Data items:
──────────────────────────────
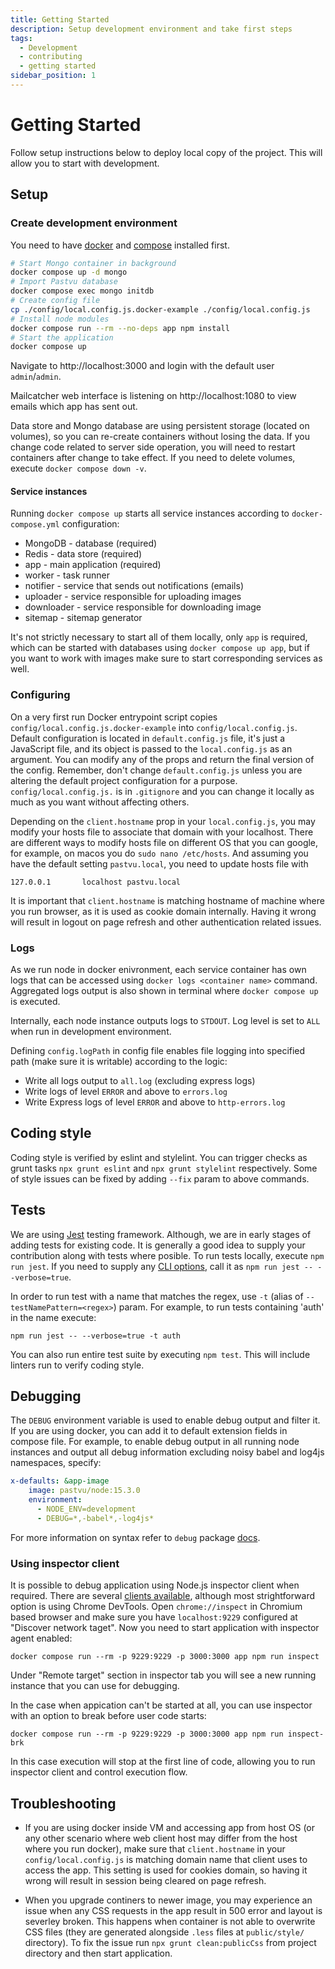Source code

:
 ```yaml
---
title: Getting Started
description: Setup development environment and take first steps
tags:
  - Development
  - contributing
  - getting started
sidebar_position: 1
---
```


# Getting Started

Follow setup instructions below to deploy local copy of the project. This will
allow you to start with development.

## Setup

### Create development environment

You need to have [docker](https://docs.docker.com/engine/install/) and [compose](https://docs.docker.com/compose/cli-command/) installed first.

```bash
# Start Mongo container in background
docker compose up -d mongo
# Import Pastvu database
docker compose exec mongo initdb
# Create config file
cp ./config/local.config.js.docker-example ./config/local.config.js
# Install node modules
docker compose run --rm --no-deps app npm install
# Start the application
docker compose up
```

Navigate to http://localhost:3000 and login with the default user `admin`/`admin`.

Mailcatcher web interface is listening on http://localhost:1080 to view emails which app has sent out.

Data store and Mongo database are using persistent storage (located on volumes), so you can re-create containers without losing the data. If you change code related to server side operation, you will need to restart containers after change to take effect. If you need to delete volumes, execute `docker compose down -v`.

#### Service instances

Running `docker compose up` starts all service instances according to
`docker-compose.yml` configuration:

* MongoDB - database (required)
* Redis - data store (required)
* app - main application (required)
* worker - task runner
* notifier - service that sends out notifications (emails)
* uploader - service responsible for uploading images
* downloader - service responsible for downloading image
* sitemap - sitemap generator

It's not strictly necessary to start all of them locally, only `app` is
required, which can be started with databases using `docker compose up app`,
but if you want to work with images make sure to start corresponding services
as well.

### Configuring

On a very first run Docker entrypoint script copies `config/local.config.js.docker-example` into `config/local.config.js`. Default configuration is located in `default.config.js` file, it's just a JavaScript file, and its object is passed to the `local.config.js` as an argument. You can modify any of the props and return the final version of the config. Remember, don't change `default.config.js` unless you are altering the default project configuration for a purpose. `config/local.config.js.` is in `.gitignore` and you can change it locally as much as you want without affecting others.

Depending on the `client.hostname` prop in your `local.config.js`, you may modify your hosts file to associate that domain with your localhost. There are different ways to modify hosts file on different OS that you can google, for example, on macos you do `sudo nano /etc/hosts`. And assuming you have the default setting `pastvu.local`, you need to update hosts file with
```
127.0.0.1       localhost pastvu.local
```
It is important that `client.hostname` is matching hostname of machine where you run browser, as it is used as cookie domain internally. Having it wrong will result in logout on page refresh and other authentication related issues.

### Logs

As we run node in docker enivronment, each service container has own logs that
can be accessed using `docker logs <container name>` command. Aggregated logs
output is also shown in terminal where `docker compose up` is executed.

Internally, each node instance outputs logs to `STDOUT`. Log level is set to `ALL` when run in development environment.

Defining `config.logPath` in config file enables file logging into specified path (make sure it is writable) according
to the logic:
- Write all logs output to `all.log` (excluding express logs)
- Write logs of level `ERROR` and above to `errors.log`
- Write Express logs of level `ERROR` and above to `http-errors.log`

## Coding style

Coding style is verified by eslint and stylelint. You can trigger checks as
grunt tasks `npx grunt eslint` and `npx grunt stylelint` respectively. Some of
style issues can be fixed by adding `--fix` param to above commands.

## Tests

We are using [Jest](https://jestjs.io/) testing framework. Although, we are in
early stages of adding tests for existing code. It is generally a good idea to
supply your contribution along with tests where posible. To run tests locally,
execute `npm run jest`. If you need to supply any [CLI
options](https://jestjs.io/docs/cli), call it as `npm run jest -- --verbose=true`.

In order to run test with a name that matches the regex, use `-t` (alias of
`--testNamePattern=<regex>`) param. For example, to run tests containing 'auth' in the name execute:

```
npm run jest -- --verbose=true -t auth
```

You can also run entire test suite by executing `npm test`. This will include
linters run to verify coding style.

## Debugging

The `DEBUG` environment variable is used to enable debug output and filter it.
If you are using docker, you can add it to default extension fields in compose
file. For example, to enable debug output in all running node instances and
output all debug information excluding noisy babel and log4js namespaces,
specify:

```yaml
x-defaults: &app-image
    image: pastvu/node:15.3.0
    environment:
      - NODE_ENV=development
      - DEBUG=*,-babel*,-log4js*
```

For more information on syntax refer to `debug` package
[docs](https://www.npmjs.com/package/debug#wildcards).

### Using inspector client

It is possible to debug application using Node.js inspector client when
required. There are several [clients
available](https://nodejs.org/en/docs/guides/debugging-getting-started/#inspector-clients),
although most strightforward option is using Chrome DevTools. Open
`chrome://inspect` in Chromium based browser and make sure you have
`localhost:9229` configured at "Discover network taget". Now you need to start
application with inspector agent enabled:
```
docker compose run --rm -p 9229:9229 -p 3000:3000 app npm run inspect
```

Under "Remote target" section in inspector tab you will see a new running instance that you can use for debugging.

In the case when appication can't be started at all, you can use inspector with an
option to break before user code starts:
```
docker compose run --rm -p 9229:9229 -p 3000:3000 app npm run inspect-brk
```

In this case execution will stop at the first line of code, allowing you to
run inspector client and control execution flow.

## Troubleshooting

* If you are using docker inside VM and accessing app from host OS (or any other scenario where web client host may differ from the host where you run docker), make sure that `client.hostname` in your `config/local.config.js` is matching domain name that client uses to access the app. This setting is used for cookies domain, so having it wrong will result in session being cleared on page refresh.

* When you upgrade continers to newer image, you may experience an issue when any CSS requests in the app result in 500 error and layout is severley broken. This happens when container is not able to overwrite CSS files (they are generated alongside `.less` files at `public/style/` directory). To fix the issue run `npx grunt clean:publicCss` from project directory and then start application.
──────────────────────────────
→ **Exercise goal**:
Whenever the string "each" turns up in a line above, copy that line out.

→ **Answer section**:
As we run node in docker enivronment, each service container has own logs that
Internally, each node instance outputs logs to `STDOUT`. Log level is set to `ALL` when run in development environment.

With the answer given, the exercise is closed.